Q: Do Mason bees make honey?
A: No, they help make apples and pears by pollinating fruit trees and other flowers.

Q: How many bees do I need?
A: It takes a colony of about 250 female mason bees to fully pollinate an acre of commercial density fruit trees. Given that only about 1/3 mason bee eggs are female you should aim for about 800 bee cocoons per acre. Most home gardeners start by buying one or two sets of 20 cocoons. In a good year you can get a five fold increase in your population.

Q: Where do I put the bees in my garden or orchard?
A: Mason bees want their homes set on the sunny side of a building where it is warm and protected as much as possible from wind and rain. Don’t put your bees in a tree, on a fence, or on a post. Buildings are heat sinks and they don’t sway or shimmy in the wind, which makes them ideal spots for the bees. To determine which wall to start your new colony on, walk around your yard around 10am in the very early spring. You are looking for the sunniest wall you can find on the house, the garage, the garden shed, etc. That warm spot is exactly where you should put your bees. We reccomend hanging them about eye level because they are fun to watch.

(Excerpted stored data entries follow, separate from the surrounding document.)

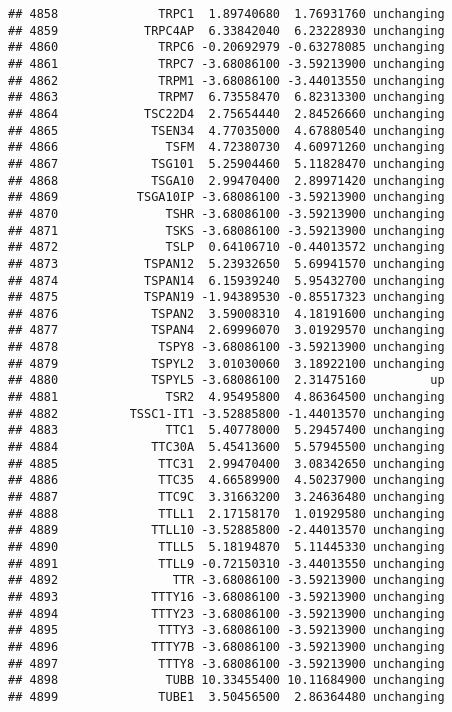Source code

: \documentclass[]{article}
\begin{document}
\begin{verbatim}
## 4858              TRPC1  1.89740680  1.76931760 unchanging
## 4859            TRPC4AP  6.33842040  6.23228930 unchanging
## 4860              TRPC6 -0.20692979 -0.63278085 unchanging
## 4861              TRPC7 -3.68086100 -3.59213900 unchanging
## 4862              TRPM1 -3.68086100 -3.44013550 unchanging
## 4863              TRPM7  6.73558470  6.82313300 unchanging
## 4864            TSC22D4  2.75654440  2.84526660 unchanging
## 4865             TSEN34  4.77035000  4.67880540 unchanging
## 4866               TSFM  4.72380730  4.60971260 unchanging
## 4867             TSG101  5.25904460  5.11828470 unchanging
## 4868             TSGA10  2.99470400  2.89971420 unchanging
## 4869           TSGA10IP -3.68086100 -3.59213900 unchanging
## 4870               TSHR -3.68086100 -3.59213900 unchanging
## 4871               TSKS -3.68086100 -3.59213900 unchanging
## 4872               TSLP  0.64106710 -0.44013572 unchanging
## 4873            TSPAN12  5.23932650  5.69941570 unchanging
## 4874            TSPAN14  6.15939240  5.95432700 unchanging
## 4875            TSPAN19 -1.94389530 -0.85517323 unchanging
## 4876             TSPAN2  3.59008310  4.18191600 unchanging
## 4877             TSPAN4  2.69996070  3.01929570 unchanging
## 4878              TSPY8 -3.68086100 -3.59213900 unchanging
## 4879             TSPYL2  3.01030060  3.18922100 unchanging
## 4880             TSPYL5 -3.68086100  2.31475160         up
## 4881               TSR2  4.95495800  4.86364500 unchanging
## 4882          TSSC1-IT1 -3.52885800 -1.44013570 unchanging
## 4883               TTC1  5.40778000  5.29457400 unchanging
## 4884             TTC30A  5.45413600  5.57945500 unchanging
## 4885              TTC31  2.99470400  3.08342650 unchanging
## 4886              TTC35  4.66589900  4.50237900 unchanging
## 4887              TTC9C  3.31663200  3.24636480 unchanging
## 4888              TTLL1  2.17158170  1.01929580 unchanging
## 4889             TTLL10 -3.52885800 -2.44013570 unchanging
## 4890              TTLL5  5.18194870  5.11445330 unchanging
## 4891              TTLL9 -0.72150310 -3.44013550 unchanging
## 4892                TTR -3.68086100 -3.59213900 unchanging
## 4893             TTTY16 -3.68086100 -3.59213900 unchanging
## 4894             TTTY23 -3.68086100 -3.59213900 unchanging
## 4895              TTTY3 -3.68086100 -3.59213900 unchanging
## 4896             TTTY7B -3.68086100 -3.59213900 unchanging
## 4897              TTTY8 -3.68086100 -3.59213900 unchanging
## 4898               TUBB 10.33455400 10.11684900 unchanging
## 4899              TUBE1  3.50456500  2.86364480 unchanging

\end{verbatim}
\end{document}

Q: My bees seem to have flown away, where did they go?
A: First, check and see if your nesting tubes are being packed with mud at the end of every day. If they are, your bees are still around and busy working. The Orchard Mason looks more like a fly than what most people expect a bee to look like as they are almost completely black, so you may not notice them flying around. If your bees have in fact flown away, they may have found better nesting nearby. See the question above to ensure your nesting tubes are placed in a location the bees will enjoy.

Q: How far will they fly?
A: The average Orchard Mason Bee will fly about the length of a football field, or 100 yards. They will find the closest food source and not bother flying any further.

Q: What do I do with them in the winter?
A: Store them some place cool and dry and safe from predators. For most of us this is the refrigerator. If you live in a cold part of the country you may be able to keep them in an unheated outbuilding over the winter. Just put them in a box and crumple up some newspaper to pack around them. Don’t store them in an attached garage or crawlspace. You want temperatures that drop into the 30’s so the bees will stay really dormant. Attached garages frequently have furnaces and hot water heaters and warm cars . All of this is just a bit to toasty.

Q: Do I need to put out new holes every year?
Yes. Mason bees need clean holes every spring. If you don’t provide them holes they will go off looking for them and you will lose your bees.

Q: When should I put them outside?
A: You need to put your bees outside when temperatures are consistantly hitting over about 50°F every day. If you have them outside for a fluke warm patch, the bees may die if it turns cold again. This time is different for every region, there is no set date to put out your bees.